Lost in the Past

I just spent nearly an hour going through my dented and decrepit filing cabinet searching for a poem. It was something I wrote in my high school English class, easily the best of the dozens of pieces I presented over the course of my time there. See, my English teacher was very unconventional; where most were teaching proper sentence structure and punctuation, mine focused on his students’ creativity. Our usual day consisted of listening to songs or poems or quotes and expressing our thoughts and feelings about the subject, oftentimes through our own poetry. Sometimes I simply couldn’t find the words and instead elected to draw a picture, which he always took under consideration equally.

Before you ask, no I didn’t find that poem, but I found a number of my old notebooks filled with the pictures and stories that occupied my mind when I should have been studying. The top drawer held things from when I was just a boy, things inspired by the games and cartoons I was into at the time. I had forgotten how easily I put pen to page back then, if something was on my mind I drew it or wrote it with abandon. I found an old story I remember bandying about with my friends, the amazing adventures of a character I painstakingly named “Haritcah.” Aside from that were stories of aliens and sentient insects and space ninjas. The bottom drawer held memories from my teens. Seems like I was more interested in drawing than writing at that time though Haritcah somehow still made an appearance. I sifted through pages of, honestly, interesting art I didn’t remember doing. There were a number of pictures of my own hand that I did remember, I don’t know why I was practicing hands so much but I was doing pretty well.

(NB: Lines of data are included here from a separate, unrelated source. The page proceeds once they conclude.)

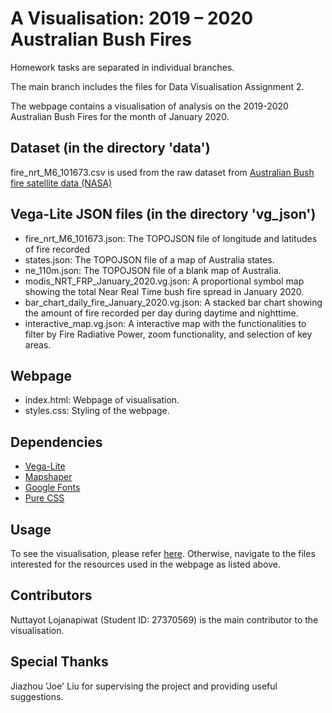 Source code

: # A Visualisation: 2019 – 2020 Australian Bush Fires

Homework tasks are separated in individual branches.

The main branch includes the files for Data Visualisation Assignment 2.

The webpage contains a visualisation of analysis on the 2019-2020 Australian Bush Fires for the month of January 2020. 

## Dataset (in the directory 'data')
fire_nrt_M6_101673.csv is used from the raw dataset from [Australian Bush fire satellite data (NASA)](https://www.kaggle.com/datasets/nagarajbhat/australian-bush-fire-satellite-data-nasa?select=fire_nrt_M6_101673.csv)

## Vega-Lite JSON files (in the directory 'vg_json')

- fire_nrt_M6_101673.json: The TOPOJSON file of longitude and latitudes of fire recorded
- states.json: The TOPOJSON file of a map of Australia states.
- ne_110m.json: The TOPOJSON file of a blank map of Australia.
- modis_NRT_FRP_January_2020.vg.json: A proportional symbol map showing the total Near Real Time bush fire spread in January 2020.
- bar_chart_daily_fire_January_2020.vg.json: A stacked bar chart showing the amount of fire recorded per day during daytime and nighttime. 
- interactive_map.vg.json: A interactive map with the functionalities to filter by Fire Radiative Power, zoom functionality, and selection of key areas.

## Webpage

- index.html: Webpage of visualisation. 
- styles.css: Styling of the webpage. 

## Dependencies

- [Vega-Lite](https://vega.github.io/vega-lite/)
- [Mapshaper](https://mapshaper.org/)
- [Google Fonts](https://fonts.google.com/)
- [Pure CSS](https://purecss.io/)

## Usage

To see the visualisation, please refer [here](https://lordsaber.github.io/FIT3179/).
Otherwise, navigate to the files interested for the resources used in the webpage as listed above.

## Contributors

Nuttayot Lojanapiwat (Student ID: 27370569) is the main contributor to the visualisation. 

## Special Thanks

Jiazhou 'Joe' Liu for supervising the project and providing useful suggestions.
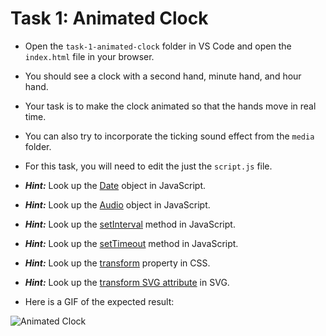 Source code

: # Task 1: Animated Clock

-   Open the `task-1-animated-clock` folder in VS Code and open the `index.html` file in your browser.
-   You should see a clock with a second hand, minute hand, and hour hand.
-   Your task is to make the clock animated so that the hands move in real time.
-   You can also try to incorporate the ticking sound effect from the `media` folder.
-   For this task, you will need to edit the just the `script.js` file.

-   **_Hint:_** Look up the [Date](https://developer.mozilla.org/en-US/docs/Web/JavaScript/Reference/Global_Objects/Date) object in JavaScript.
-   **_Hint:_** Look up the [Audio](https://developer.mozilla.org/en-US/docs/Web/API/HTMLAudioElement/Audio) object in JavaScript.
-   **_Hint:_** Look up the [setInterval](https://developer.mozilla.org/en-US/docs/Web/API/WindowOrWorkerGlobalScope/setInterval) method in JavaScript.
-   **_Hint:_** Look up the [setTimeout](https://developer.mozilla.org/en-US/docs/Web/API/WindowOrWorkerGlobalScope/setTimeout) method in JavaScript.
-   **_Hint:_** Look up the [transform](https://developer.mozilla.org/en-US/docs/Web/CSS/transform) property in CSS.
-   **_Hint:_** Look up the [transform SVG attribute](https://developer.mozilla.org/en-US/docs/Web/SVG/Attribute/transform) in SVG.

-   Here is a GIF of the expected result:

![Animated Clock](src/media/clock-animation.gif)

After that, hardly anything. I guess by that time I was in college chasing a Biology degree, that I ended up giving up on, simply because it was my best subject. The piece “Auriel” I posted was the result of world history class with a rather unusual teacher who wanted us to write about living in the failing Roman Empire. I still took art classes when I had the chance but didn’t come out of them with anything particularly interesting. After I transferred from community college to university I started to feel the itch to write again after seeing flyers for contests, but I never entered any. I made the foolhardy decision to drop out of college and work on my masterwork, a trilogy starting with a book called “Omniscience.” Obviously, I bit off more than I could chew, and I lacked the courage to try something like this blog to put myself out into the world.

As I returned my memories to the file cabinet I thought to myself, What’s different? Part of that question I’ve answered already, I just got fed up with being me, being afraid, and wanted to step out. The other part has yet to be answered: What happened to my creativity, my imagination? The whole reason I was digging through my past was because I, in the present, couldn’t think of what to write today. I even visited an art museum earlier thinking it might inspire me, but as I sat at lunch staring at the blank post on my phone, it was obvious my plan hadn’t been successful. Has my creativity been damaged? Has it merely gone dormant? Am I completely blowing this out of proportion and not considering the fact that this is all very new and I just need to get used to writing like this? As I get on my knees before my keyboard because my cat (yes, that cat) just stole my chair, I look forward to finding the answer, to finding my creativity again. God bless.